L'azienda non può dire "non abbiamo prove". Le prove esistono nei dati. Non sono opinioni soggettive. Sono misure.

I limiti rimangono importanti

L'AI non è una bacchetta magica. Non risolve il problema. Semmai lo rende visibile. Se l'azienda ignora i dati, il report non cambia nulla. Se la cultura aziendale tollera il mobbing, la misurazione senza conseguenze è solo teatro.

C'è un secondo rischio: la falsa neutralità. Un algoritmo può contenere bias suoi propri. Se il sistema di AI è stato addestrato con dati storici che già contenevano discriminazione, può imparare a riprodurla come se fosse normale.

Per questo motivo l'uso dell'AI deve accompagnarsi a verifiche umane, a revisioni di esperti di diritto del lavoro, a trasparenza su come è costruito il modello.

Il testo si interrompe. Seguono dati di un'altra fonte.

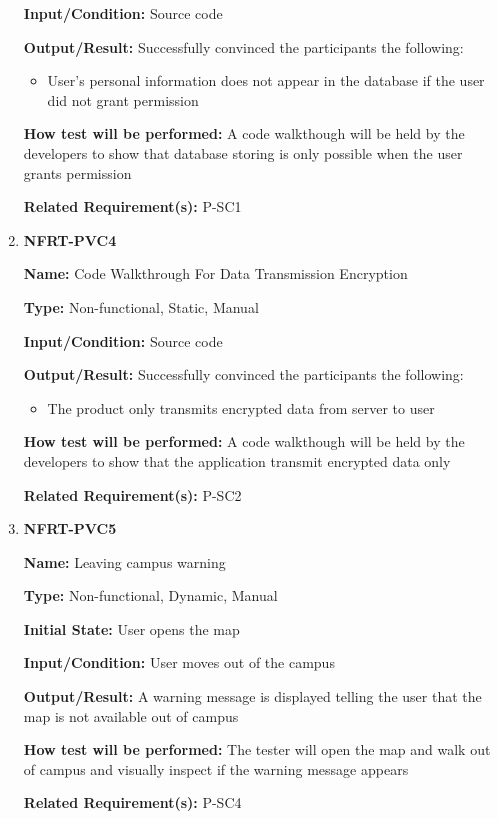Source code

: \documentclass[12pt, titlepage]{article}
\begin{document}
\begin{enumerate}
\textbf{Input/Condition:} Source code

\textbf{Output/Result:} Successfully convinced the participants the following:
\begin{itemize}
  \item User's personal information does not appear in the database if the user did not grant permission
\end{itemize}

\textbf{How test will be performed:} A code walkthough will be held by the developers to show that database storing is only possible when the user grants permission

\textbf{Related Requirement(s):} P-SC1

\item{\textbf{NFRT-PVC4}}

\textbf{Name:} Code Walkthrough For Data Transmission Encryption

\textbf{Type:} Non-functional, Static, Manual

\textbf{Input/Condition:} Source code

\textbf{Output/Result:} Successfully convinced the participants the following:
\begin{itemize}
  \item The product only transmits encrypted data from server to user
\end{itemize}

\textbf{How test will be performed:}  A code walkthough will be held by the developers to show that the application transmit encrypted data only

\textbf{Related Requirement(s):} P-SC2

\item{\textbf{NFRT-PVC5}}

\textbf{Name:} Leaving campus warning

\textbf{Type:} Non-functional, Dynamic, Manual
					
\textbf{Initial State:} User opens the map
					
\textbf{Input/Condition:} User moves out of the campus
					
\textbf{Output/Result:} A warning message is displayed telling the user that the map is not available out of campus

\textbf{How test will be performed:} The tester will open the map and walk out of campus and visually inspect if the warning message appears

\textbf{Related Requirement(s):} P-SC4
\end{enumerate}
\end{document}
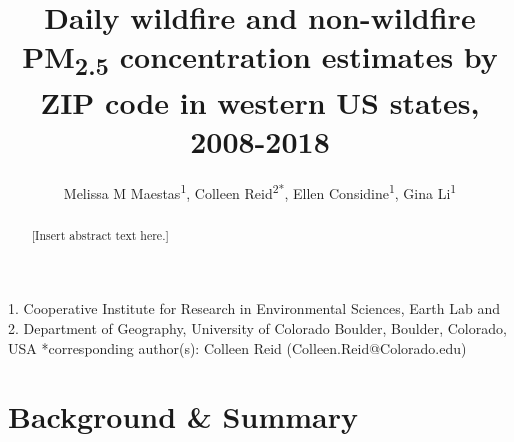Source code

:\documentclass[english]{article}
\begin{document}

\title{Daily wildfire and non-wildfire PM\textsubscript{2.5} concentration estimates by ZIP code in western US states, 2008-2018} 

\author{Melissa M Maestas\textsuperscript{1}, 
Colleen Reid\textsuperscript{2{*}},
Ellen Considine\textsuperscript{1},
Gina Li\textsuperscript{1}}

\maketitle
\thispagestyle{fancy}

1. Cooperative Institute for Research in
Environmental Sciences, Earth Lab and %
2. Department of Geography, University of Colorado Boulder,
Boulder, Colorado, USA 
{*}corresponding author(s): Colleen Reid (Colleen.Reid@Colorado.edu)

\begin{abstract}

[Insert abstract text here.]

\end{abstract}

\section*{Background \& Summary}

\end{document}
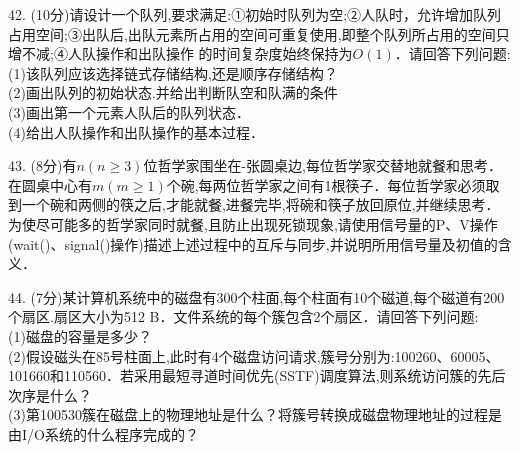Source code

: 42. (10分)请设计一个队列,要求满足:①初始时队列为空;②人队时，允许增加队列占用空间;③出队后,出队元素所占用的空间可重复使用,即整个队列所占用的空间只增不减;④人队操作和出队操作
的时间复杂度始终保持为$O(1)$．请回答下列问题: \\
(1)该队列应该选择链式存储结构,还是顺序存储结构？ \\
(2)画出队列的初始状态.并给出判断队空和队满的条件 \\
(3)画出第一个元素人队后的队列状态． \\
(4)给出人队操作和出队操作的基本过程．

43. (8分)有$n(n\geqslant3)$位哲学家围坐在-张圆桌边,每位哲学家交替地就餐和思考．在圆桌中心有$m(m\geqslant1)$个碗,每两位哲学家之间有1根筷子．每位哲学家必须取到一个碗和两侧的筷之后,才能就餐,进餐完毕,将碗和筷子放回原位,并继续思考．为使尽可能多的哲学家同时就餐,且防止出现死锁现象,请使用信号量的P、V操作(wait()、signal()操作)描述上述过程中的互斥与同步,并说明所用信号量及初值的含义．

44. (7分)某计算机系统中的磁盘有300个柱面,每个柱面有10个磁道,每个磁道有200个扇区.扇区大小为512 B．文件系统的每个簇包含2个扇区．请回答下列问题: \\
(1)磁盘的容量是多少？ \\
(2)假设磁头在85号柱面上,此时有4个磁盘访问请求,簇号分别为:100260、60005、101660和110560．若采用最短寻道时间优先(SSTF)调度算法,则系统访问簇的先后次序是什么？ \\
(3)第100530簇在磁盘上的物理地址是什么？将簇号转换成磁盘物理地址的过程是由I/O系统的什么程序完成的？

Quello che cambia nella pratica

In aziende dove è stato implementato un sistema di riconoscimento del mobbing basato su AI, è accaduto qualcosa di semplice ma potente: il comportamento medio è migliorato. Non perché i responsabili sono diventati migliori persone. Ma perché sapevano che i dati sarebbero stati controllati. L'esclusione dalla riunione diventa rischiosa. L'assegnazione iniqua dei progetti diventa visibile. Il silenzio dopo l'intervento di una donna diventa misurabile.

Non è una soluzione perfetta. Il mobbing più sofisticato trova sempre vie per nascondersi. Ma ha alzato il costo della violenza organizzativa. Ha reso più facile per chi lo subisce trovare le prove. Ha dato al responsabile HR un argomento per dire al manager "questo è quantificato, devi cambiare".

Il vero lavoro rimane umano. La decisione di agire contro il mobbing, la volontà di scegliere una cultura aziendale diversa, la responsabilità personale di ogni leader. L'AI fornisce visibilità. Il resto dipende da scelte che solo le persone possono fare.